Please refer to Adding SSL certificates to the Java truststore for the procedure to add trusted certificates to the JVM used by DSS.

Using Impala to write outputs

Even though Impala is traditionally used to perform SELECT queries, it also offers INSERT capabilities, albeit reduced ones.

First, Impala supports less formats for writing than it does for reading. You can check Impala’s support of your format on Cloudera’s documentation.

Second, Impala doesn’t do impersonation and writes its output using the impala user. Since DSS uses EXTERNAL tables (in the meaning Hive gives to it), the user must be particularly attentive to the handling of file permissions, depending on the Hive authorization mode and the DSS security mode.

No Hive authorization (DSS regular security)

In order for Impala to write to the directories corresponding to the managed datasets, it needs to have write permissions on them. It is also necessary to ensure that after Impala has written a folder, DSS can still manage that.

To achieve this, it is necessary that:

  • Hive must be set to propagate parent permissions onto sub-folders as it creates them, which means the property hive.warehouse.subdir.inherit.perms must be set to “true”.

  • The directory holding the managed datasets gives write permission to the impala user

  • The directory holding the managed datasets must default to giving write permissions to other users, so that when Hive propagates permissions, DSS still has write permission.

In summary, the recommended setup is:

  • Set hive.warehouse.subdir.inherit.perms to true in the global Hive conf

  • Set permission 777 on the root directory of all managed datasets (which is generally /user/dss_user/dss_managed_datasets)

  • In DSS, make sure that in Administration > Settings > Impala, the Pre-create folder for write recipes setting is not checked. Save DSS settings.

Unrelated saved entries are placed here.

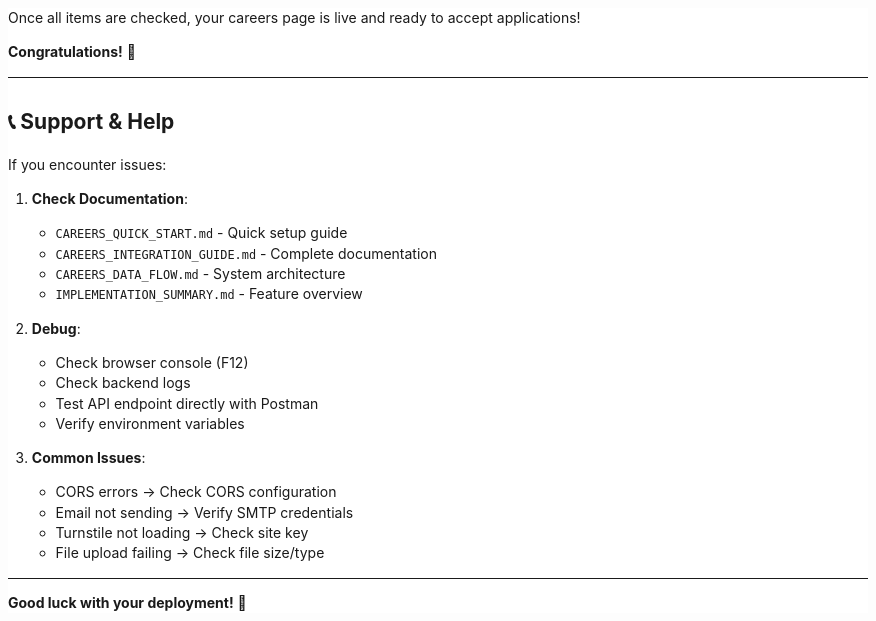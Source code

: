 Once all items are checked, your careers page is live and ready to accept applications!

**Congratulations!** 🎊

---

## 📞 Support & Help

If you encounter issues:

1. **Check Documentation**:

   - `CAREERS_QUICK_START.md` - Quick setup guide
   - `CAREERS_INTEGRATION_GUIDE.md` - Complete documentation
   - `CAREERS_DATA_FLOW.md` - System architecture
   - `IMPLEMENTATION_SUMMARY.md` - Feature overview

2. **Debug**:

   - Check browser console (F12)
   - Check backend logs
   - Test API endpoint directly with Postman
   - Verify environment variables

3. **Common Issues**:
   - CORS errors → Check CORS configuration
   - Email not sending → Verify SMTP credentials
   - Turnstile not loading → Check site key
   - File upload failing → Check file size/type

---

**Good luck with your deployment!** 🚀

Note that this gives everybody read and write access on all datasets. It is possible to restrict a bit the permissions by restricting permissions on the upper directory (while maintaining an ACL to Impala), or by putting DSS in the group that Impala uses for writing.

Ranger

See Hive

Switching from write-through-DSS to write-through-Impala

Warning

Before switching to write-through-Impala, you must clear the dataset. Failure to clear the dataset will lead to permission issues that will require cluster administrator intervention.